━━ INPUT MATERIAL

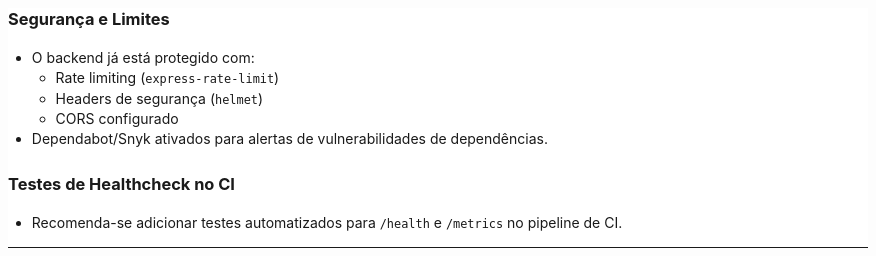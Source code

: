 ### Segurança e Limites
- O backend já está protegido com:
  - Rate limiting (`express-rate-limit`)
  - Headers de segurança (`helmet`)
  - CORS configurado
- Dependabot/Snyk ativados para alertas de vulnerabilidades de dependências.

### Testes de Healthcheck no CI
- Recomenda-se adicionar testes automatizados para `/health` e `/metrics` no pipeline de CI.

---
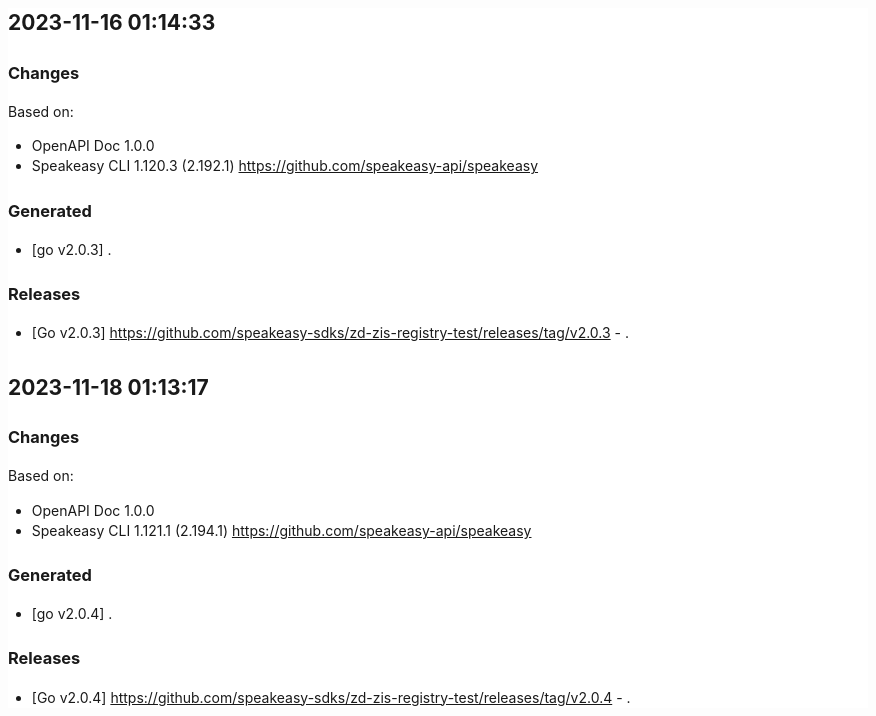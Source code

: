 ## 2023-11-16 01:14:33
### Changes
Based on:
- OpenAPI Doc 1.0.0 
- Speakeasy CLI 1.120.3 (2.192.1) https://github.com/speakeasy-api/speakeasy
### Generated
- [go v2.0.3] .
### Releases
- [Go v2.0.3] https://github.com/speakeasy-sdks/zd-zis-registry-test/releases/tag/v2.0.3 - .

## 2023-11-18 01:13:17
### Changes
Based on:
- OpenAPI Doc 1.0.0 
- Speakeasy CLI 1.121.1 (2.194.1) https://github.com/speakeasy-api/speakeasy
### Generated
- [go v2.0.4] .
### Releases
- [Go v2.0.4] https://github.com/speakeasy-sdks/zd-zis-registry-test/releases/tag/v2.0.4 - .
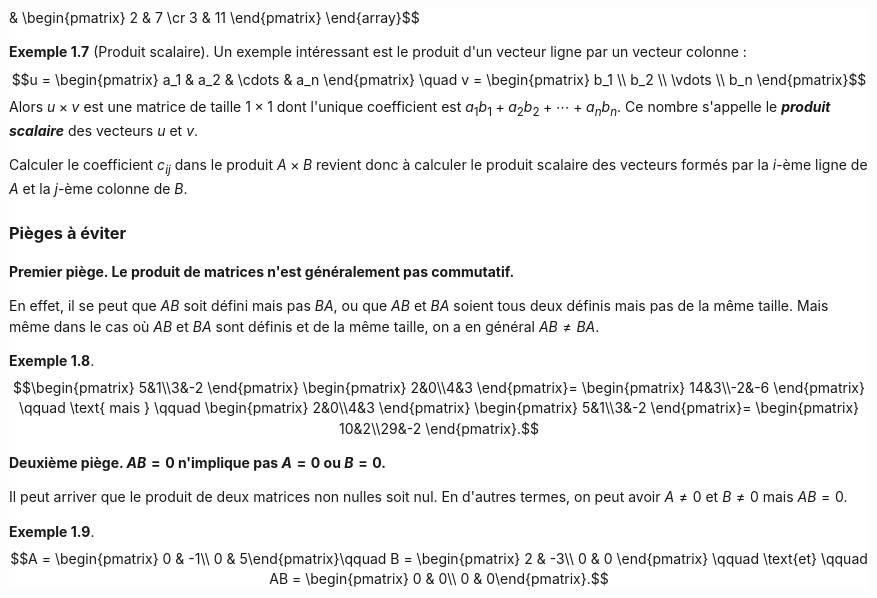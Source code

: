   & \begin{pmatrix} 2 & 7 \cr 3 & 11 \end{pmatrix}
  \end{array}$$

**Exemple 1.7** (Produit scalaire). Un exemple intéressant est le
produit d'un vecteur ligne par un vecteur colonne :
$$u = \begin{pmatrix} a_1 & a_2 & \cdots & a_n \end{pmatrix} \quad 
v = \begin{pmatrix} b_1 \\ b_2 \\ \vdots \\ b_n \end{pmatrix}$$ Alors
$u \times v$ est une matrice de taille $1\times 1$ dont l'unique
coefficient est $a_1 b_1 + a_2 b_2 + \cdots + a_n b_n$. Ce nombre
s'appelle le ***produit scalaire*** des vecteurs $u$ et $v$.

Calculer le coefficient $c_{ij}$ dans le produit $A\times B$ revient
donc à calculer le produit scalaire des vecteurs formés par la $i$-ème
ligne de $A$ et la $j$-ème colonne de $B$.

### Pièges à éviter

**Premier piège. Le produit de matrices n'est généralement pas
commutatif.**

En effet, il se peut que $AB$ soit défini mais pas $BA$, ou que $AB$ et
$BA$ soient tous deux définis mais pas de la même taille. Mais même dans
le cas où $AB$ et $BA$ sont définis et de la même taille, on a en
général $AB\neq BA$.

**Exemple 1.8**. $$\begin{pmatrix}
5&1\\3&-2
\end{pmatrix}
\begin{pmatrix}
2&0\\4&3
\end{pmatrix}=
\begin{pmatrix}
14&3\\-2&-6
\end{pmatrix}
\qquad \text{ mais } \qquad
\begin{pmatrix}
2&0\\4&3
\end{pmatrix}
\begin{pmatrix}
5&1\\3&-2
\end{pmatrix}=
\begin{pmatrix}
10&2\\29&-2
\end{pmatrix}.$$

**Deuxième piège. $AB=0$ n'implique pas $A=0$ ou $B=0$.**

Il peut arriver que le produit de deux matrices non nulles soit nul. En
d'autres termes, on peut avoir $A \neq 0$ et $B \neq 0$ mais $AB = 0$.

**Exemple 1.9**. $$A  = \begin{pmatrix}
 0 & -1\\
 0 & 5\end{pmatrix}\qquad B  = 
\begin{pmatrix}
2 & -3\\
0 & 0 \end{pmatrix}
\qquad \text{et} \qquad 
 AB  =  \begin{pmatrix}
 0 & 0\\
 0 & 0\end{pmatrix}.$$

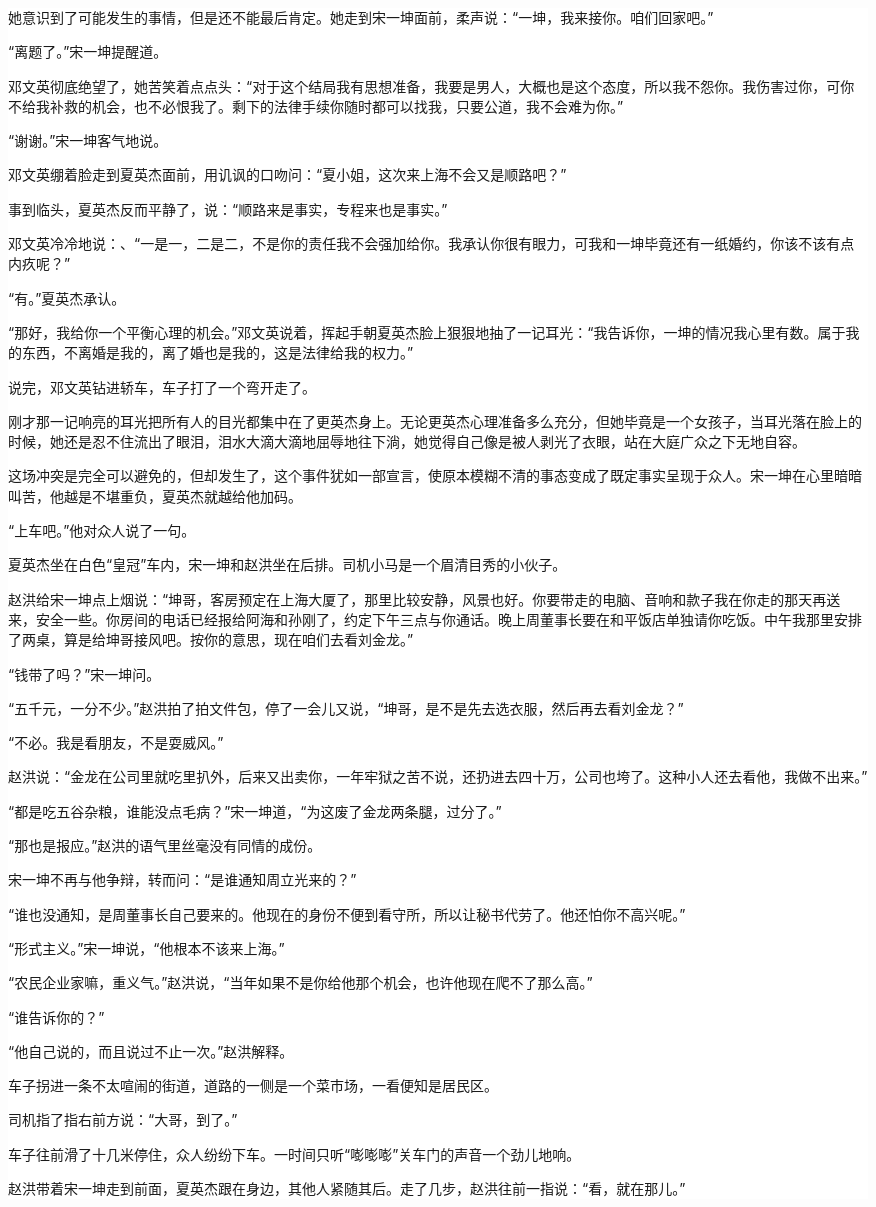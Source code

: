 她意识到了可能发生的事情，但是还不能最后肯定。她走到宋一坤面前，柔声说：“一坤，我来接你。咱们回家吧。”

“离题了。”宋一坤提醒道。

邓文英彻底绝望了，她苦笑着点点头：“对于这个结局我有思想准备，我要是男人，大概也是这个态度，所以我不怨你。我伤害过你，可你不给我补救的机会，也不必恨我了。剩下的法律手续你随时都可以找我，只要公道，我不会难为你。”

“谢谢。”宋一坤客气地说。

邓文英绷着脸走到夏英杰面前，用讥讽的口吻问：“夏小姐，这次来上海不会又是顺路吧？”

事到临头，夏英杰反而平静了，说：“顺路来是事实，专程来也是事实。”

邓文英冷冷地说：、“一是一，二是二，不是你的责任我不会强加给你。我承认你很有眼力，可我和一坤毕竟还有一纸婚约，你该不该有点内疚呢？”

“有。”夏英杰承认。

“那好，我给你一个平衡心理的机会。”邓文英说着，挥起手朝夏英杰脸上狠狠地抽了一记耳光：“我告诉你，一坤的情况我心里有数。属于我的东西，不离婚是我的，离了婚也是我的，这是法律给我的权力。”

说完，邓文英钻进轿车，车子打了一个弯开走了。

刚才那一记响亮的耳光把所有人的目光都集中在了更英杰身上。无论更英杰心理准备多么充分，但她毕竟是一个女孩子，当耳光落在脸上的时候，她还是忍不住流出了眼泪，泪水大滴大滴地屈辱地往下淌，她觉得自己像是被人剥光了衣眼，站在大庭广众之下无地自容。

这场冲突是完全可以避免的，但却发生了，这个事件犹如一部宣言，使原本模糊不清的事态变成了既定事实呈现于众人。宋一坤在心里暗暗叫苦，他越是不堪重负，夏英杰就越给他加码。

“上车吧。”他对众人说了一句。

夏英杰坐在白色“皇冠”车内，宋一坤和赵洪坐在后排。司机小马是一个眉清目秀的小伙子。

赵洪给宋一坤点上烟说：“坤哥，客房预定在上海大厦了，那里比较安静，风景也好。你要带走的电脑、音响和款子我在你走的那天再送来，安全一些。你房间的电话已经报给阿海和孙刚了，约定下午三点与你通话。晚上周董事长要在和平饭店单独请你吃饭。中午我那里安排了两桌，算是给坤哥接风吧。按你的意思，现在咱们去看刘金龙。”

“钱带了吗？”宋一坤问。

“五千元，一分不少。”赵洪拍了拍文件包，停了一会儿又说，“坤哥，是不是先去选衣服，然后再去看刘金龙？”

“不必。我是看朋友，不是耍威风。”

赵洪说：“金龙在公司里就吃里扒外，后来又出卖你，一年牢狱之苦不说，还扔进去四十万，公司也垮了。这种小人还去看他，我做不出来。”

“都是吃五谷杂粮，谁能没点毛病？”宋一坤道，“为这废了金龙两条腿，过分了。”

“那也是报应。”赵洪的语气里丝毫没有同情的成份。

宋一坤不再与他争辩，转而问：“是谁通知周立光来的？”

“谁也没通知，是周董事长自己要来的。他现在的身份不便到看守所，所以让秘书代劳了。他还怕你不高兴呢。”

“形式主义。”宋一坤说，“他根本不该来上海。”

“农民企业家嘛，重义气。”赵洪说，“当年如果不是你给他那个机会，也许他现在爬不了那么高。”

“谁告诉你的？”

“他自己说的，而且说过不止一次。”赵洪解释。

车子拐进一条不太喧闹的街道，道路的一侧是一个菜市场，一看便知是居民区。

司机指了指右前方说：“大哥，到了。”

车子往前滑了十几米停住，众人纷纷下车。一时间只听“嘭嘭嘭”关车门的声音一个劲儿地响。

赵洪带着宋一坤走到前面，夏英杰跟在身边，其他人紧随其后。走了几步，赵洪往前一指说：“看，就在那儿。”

━━━━

◆ **WORK ITEM**
Copy out all of the material exactly as written, without its pictures.

◆ **ANSWER SECTION**
Source code

: ### Segurança e Limites
- O backend já está protegido com:
  - Rate limiting (`express-rate-limit`)
  - Headers de segurança (`helmet`)
  - CORS configurado
- Dependabot/Snyk ativados para alertas de vulnerabilidades de dependências.

### Testes de Healthcheck no CI
- Recomenda-se adicionar testes automatizados para `/health` e `/metrics` no pipeline de CI.

---
Source code

: ## 2023-11-16 01:14:33
### Changes
Based on:
- OpenAPI Doc 1.0.0 
- Speakeasy CLI 1.120.3 (2.192.1) https://github.com/speakeasy-api/speakeasy
### Generated
- [go v2.0.3] .
### Releases
- [Go v2.0.3] https://github.com/speakeasy-sdks/zd-zis-registry-test/releases/tag/v2.0.3 - .

## 2023-11-18 01:13:17
### Changes
Based on:
- OpenAPI Doc 1.0.0 
- Speakeasy CLI 1.121.1 (2.194.1) https://github.com/speakeasy-api/speakeasy
### Generated
- [go v2.0.4] .
### Releases
- [Go v2.0.4] https://github.com/speakeasy-sdks/zd-zis-registry-test/releases/tag/v2.0.4 - .
Source code

:   & \begin{pmatrix} 2 & 7 \cr 3 & 11 \end{pmatrix}
  \end{array}$$

**Exemple 1.7** (Produit scalaire). Un exemple intéressant est le
produit d'un vecteur ligne par un vecteur colonne :
$$u = \begin{pmatrix} a_1 & a_2 & \cdots & a_n \end{pmatrix} \quad 
v = \begin{pmatrix} b_1 \\ b_2 \\ \vdots \\ b_n \end{pmatrix}$$ Alors
$u \times v$ est une matrice de taille $1\times 1$ dont l'unique
coefficient est $a_1 b_1 + a_2 b_2 + \cdots + a_n b_n$. Ce nombre
s'appelle le ***produit scalaire*** des vecteurs $u$ et $v$.

Calculer le coefficient $c_{ij}$ dans le produit $A\times B$ revient
donc à calculer le produit scalaire des vecteurs formés par la $i$-ème
ligne de $A$ et la $j$-ème colonne de $B$.

### Pièges à éviter

**Premier piège. Le produit de matrices n'est généralement pas
commutatif.**

En effet, il se peut que $AB$ soit défini mais pas $BA$, ou que $AB$ et
$BA$ soient tous deux définis mais pas de la même taille. Mais même dans
le cas où $AB$ et $BA$ sont définis et de la même taille, on a en
général $AB\neq BA$.

**Exemple 1.8**. $$\begin{pmatrix}
5&1\\3&-2
\end{pmatrix}
\begin{pmatrix}
2&0\\4&3
\end{pmatrix}=
\begin{pmatrix}
14&3\\-2&-6
\end{pmatrix}
\qquad \text{ mais } \qquad
\begin{pmatrix}
2&0\\4&3
\end{pmatrix}
\begin{pmatrix}
5&1\\3&-2
\end{pmatrix}=
\begin{pmatrix}
10&2\\29&-2
\end{pmatrix}.$$

**Deuxième piège. $AB=0$ n'implique pas $A=0$ ou $B=0$.**

Il peut arriver que le produit de deux matrices non nulles soit nul. En
d'autres termes, on peut avoir $A \neq 0$ et $B \neq 0$ mais $AB = 0$.

**Exemple 1.9**. $$A  = \begin{pmatrix}
 0 & -1\\
 0 & 5\end{pmatrix}\qquad B  = 
\begin{pmatrix}
2 & -3\\
0 & 0 \end{pmatrix}
\qquad \text{et} \qquad 
 AB  =  \begin{pmatrix}
 0 & 0\\
 0 & 0\end{pmatrix}.$$

Source code

: 她意识到了可能发生的事情，但是还不能最后肯定。她走到宋一坤面前，柔声说：“一坤，我来接你。咱们回家吧。”

“离题了。”宋一坤提醒道。

邓文英彻底绝望了，她苦笑着点点头：“对于这个结局我有思想准备，我要是男人，大概也是这个态度，所以我不怨你。我伤害过你，可你不给我补救的机会，也不必恨我了。剩下的法律手续你随时都可以找我，只要公道，我不会难为你。”

“谢谢。”宋一坤客气地说。

邓文英绷着脸走到夏英杰面前，用讥讽的口吻问：“夏小姐，这次来上海不会又是顺路吧？”

事到临头，夏英杰反而平静了，说：“顺路来是事实，专程来也是事实。”

邓文英冷冷地说：、“一是一，二是二，不是你的责任我不会强加给你。我承认你很有眼力，可我和一坤毕竟还有一纸婚约，你该不该有点内疚呢？”

“有。”夏英杰承认。

“那好，我给你一个平衡心理的机会。”邓文英说着，挥起手朝夏英杰脸上狠狠地抽了一记耳光：“我告诉你，一坤的情况我心里有数。属于我的东西，不离婚是我的，离了婚也是我的，这是法律给我的权力。”

说完，邓文英钻进轿车，车子打了一个弯开走了。

刚才那一记响亮的耳光把所有人的目光都集中在了更英杰身上。无论更英杰心理准备多么充分，但她毕竟是一个女孩子，当耳光落在脸上的时候，她还是忍不住流出了眼泪，泪水大滴大滴地屈辱地往下淌，她觉得自己像是被人剥光了衣眼，站在大庭广众之下无地自容。

这场冲突是完全可以避免的，但却发生了，这个事件犹如一部宣言，使原本模糊不清的事态变成了既定事实呈现于众人。宋一坤在心里暗暗叫苦，他越是不堪重负，夏英杰就越给他加码。

“上车吧。”他对众人说了一句。

夏英杰坐在白色“皇冠”车内，宋一坤和赵洪坐在后排。司机小马是一个眉清目秀的小伙子。

赵洪给宋一坤点上烟说：“坤哥，客房预定在上海大厦了，那里比较安静，风景也好。你要带走的电脑、音响和款子我在你走的那天再送来，安全一些。你房间的电话已经报给阿海和孙刚了，约定下午三点与你通话。晚上周董事长要在和平饭店单独请你吃饭。中午我那里安排了两桌，算是给坤哥接风吧。按你的意思，现在咱们去看刘金龙。”

“钱带了吗？”宋一坤问。

“五千元，一分不少。”赵洪拍了拍文件包，停了一会儿又说，“坤哥，是不是先去选衣服，然后再去看刘金龙？”

“不必。我是看朋友，不是耍威风。”

赵洪说：“金龙在公司里就吃里扒外，后来又出卖你，一年牢狱之苦不说，还扔进去四十万，公司也垮了。这种小人还去看他，我做不出来。”

“都是吃五谷杂粮，谁能没点毛病？”宋一坤道，“为这废了金龙两条腿，过分了。”

“那也是报应。”赵洪的语气里丝毫没有同情的成份。

宋一坤不再与他争辩，转而问：“是谁通知周立光来的？”

“谁也没通知，是周董事长自己要来的。他现在的身份不便到看守所，所以让秘书代劳了。他还怕你不高兴呢。”

“形式主义。”宋一坤说，“他根本不该来上海。”

“农民企业家嘛，重义气。”赵洪说，“当年如果不是你给他那个机会，也许他现在爬不了那么高。”

“谁告诉你的？”

“他自己说的，而且说过不止一次。”赵洪解释。

车子拐进一条不太喧闹的街道，道路的一侧是一个菜市场，一看便知是居民区。

司机指了指右前方说：“大哥，到了。”

车子往前滑了十几米停住，众人纷纷下车。一时间只听“嘭嘭嘭”关车门的声音一个劲儿地响。

赵洪带着宋一坤走到前面，夏英杰跟在身边，其他人紧随其后。走了几步，赵洪往前一指说：“看，就在那儿。”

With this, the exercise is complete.